2
votes

I'm running Hadoop 2.6.2 on a private cluster with file-system permissions enabled. The cluster has password files with only system users like hadoop, no personal accounts. I'm accessing DFS from a linux edge node that has personal accounts like mine ('clott').

The problem is that I cannot write to a DFS directory ('shared') that is mode 775 and group hadoop; the edge node shows me a member of hadoop group. I thought the user-group memberships on the edge node would be used, but no? Here's what I see:

clott@edge$ id
uid=1003(clott) gid=1003(clott) groups=1003(clott),27(sudo),1001(hadoop)

clott@edge$ hdfs dfs -ls /user/hadoop
Found 3 items
drwxr-xr-x   - hadoop hadoop          0 2015-12-03 16:55 /user/hadoop/DistributedShell
drwxrwxr-x   - hadoop hadoop          0 2015-12-22 09:25 /user/hadoop/shared

clott@edge$ hdfs dfs -mkdir /user/hadoop/shared/foo
mkdir: Permission denied: user=clott, access=WRITE, inode="/user/hadoop/shared":hadoop:hadoop:drwxrwxr-x

I checked the name node and found this warning in its log:

2015-12-22 09:32:40,941 WARN org.apache.hadoop.security.UserGroupInformation: No groups available for user clott

That makes some sense - the name node doesn't grant me access because it doesn't recognize any groups for me.

So how does the name node find group memberships?
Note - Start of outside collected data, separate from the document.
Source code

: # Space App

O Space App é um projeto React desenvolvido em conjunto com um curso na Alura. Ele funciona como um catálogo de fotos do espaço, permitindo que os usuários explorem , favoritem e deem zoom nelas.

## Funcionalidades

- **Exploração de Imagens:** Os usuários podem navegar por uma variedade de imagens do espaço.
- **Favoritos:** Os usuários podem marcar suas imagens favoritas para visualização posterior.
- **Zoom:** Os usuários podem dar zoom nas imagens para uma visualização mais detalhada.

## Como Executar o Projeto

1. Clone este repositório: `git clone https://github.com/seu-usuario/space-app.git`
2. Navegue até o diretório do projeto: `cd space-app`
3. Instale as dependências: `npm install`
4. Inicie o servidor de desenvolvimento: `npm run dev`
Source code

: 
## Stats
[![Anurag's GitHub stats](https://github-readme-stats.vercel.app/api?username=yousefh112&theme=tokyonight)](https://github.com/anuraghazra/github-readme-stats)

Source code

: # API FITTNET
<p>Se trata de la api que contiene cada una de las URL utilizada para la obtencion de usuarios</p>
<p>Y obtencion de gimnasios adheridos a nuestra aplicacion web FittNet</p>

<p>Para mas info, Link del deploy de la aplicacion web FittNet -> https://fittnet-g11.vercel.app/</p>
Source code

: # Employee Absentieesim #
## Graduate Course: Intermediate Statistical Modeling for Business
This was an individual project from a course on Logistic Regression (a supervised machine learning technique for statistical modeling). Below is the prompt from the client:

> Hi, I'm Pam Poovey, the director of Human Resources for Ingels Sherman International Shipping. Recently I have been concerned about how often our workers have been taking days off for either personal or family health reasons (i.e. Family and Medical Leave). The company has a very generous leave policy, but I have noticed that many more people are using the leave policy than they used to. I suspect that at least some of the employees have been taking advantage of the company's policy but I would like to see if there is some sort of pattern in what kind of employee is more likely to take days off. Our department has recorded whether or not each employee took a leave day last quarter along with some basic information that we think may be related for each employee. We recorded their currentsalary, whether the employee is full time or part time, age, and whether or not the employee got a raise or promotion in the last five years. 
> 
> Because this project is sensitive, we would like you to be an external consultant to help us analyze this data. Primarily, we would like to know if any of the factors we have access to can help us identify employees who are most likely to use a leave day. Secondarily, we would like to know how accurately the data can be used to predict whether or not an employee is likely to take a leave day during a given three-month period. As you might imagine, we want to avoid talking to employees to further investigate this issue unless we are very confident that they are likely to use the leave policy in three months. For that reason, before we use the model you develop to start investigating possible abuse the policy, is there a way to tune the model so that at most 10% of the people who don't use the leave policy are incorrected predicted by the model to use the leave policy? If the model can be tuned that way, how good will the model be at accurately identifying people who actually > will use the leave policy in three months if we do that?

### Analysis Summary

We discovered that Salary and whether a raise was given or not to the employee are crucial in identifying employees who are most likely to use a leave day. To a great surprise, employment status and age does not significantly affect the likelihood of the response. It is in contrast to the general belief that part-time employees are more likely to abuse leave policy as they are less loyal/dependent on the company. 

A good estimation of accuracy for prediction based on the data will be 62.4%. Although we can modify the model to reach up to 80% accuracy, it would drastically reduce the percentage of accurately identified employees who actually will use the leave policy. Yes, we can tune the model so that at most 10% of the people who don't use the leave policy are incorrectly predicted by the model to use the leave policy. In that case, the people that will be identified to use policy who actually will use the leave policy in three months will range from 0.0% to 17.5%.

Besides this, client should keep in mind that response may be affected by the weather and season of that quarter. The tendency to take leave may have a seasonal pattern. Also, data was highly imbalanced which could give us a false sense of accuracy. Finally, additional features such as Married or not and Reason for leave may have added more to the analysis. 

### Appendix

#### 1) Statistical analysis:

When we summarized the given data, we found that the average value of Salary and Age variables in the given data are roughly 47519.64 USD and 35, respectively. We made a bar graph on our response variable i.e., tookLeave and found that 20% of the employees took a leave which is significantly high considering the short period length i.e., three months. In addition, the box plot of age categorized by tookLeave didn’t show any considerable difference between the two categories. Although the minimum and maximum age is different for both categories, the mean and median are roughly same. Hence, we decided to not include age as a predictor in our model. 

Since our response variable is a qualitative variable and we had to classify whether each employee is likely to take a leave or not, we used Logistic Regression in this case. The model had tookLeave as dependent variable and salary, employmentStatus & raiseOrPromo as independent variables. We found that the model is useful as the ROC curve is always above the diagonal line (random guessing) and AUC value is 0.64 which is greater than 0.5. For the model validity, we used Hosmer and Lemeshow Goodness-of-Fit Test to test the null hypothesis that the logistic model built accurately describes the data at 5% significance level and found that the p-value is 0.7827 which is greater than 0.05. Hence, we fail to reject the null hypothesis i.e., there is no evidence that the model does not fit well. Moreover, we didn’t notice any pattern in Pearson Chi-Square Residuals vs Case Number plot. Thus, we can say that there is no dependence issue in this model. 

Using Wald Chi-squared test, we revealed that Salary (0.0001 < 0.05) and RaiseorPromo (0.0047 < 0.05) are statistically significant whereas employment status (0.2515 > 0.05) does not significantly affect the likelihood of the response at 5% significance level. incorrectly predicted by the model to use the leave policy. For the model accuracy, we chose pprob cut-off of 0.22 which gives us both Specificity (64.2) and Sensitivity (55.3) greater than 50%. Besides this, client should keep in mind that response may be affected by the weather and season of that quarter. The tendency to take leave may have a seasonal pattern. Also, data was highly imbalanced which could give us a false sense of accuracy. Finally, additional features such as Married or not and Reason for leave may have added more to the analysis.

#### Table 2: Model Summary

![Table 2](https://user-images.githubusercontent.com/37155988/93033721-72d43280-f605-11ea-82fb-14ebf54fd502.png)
Some googling seems to suggest I have to add my user name and various groups to the cluster but that didn't sound right. Of course this works if I set the DFS directory mode to 777, but that's not right.

Please help, thanks in advance.

1
Hey anonymous down-voters how about instead adding a comment here with your objection?chrisinmtown

1 Answers

2
votes

The definition of hadoop.security.group.mapping (as written here) is:

Class for user to group mapping (get groups for a given user) for ACL. The default implementation, org.apache.hadoop.security.JniBasedUnixGroupsMappingWithFallback, will determine if the Java Native Interface (JNI) is available. If JNI is available the implementation will use the API within hadoop to resolve a list of groups for a user. If JNI is not available then the shell implementation, ShellBasedUnixGroupsMapping, is used. This implementation shells out to the Linux/Unix environment with the bash -c groups command to resolve a list of groups for a user.

To accomplish your goal you'd need to add your user account (clott) on the NameNode machine and add it to hadoop group there.

If you are going to run MapReduce with your user, you'd need your user account to be configured on NodeManager hosts as well.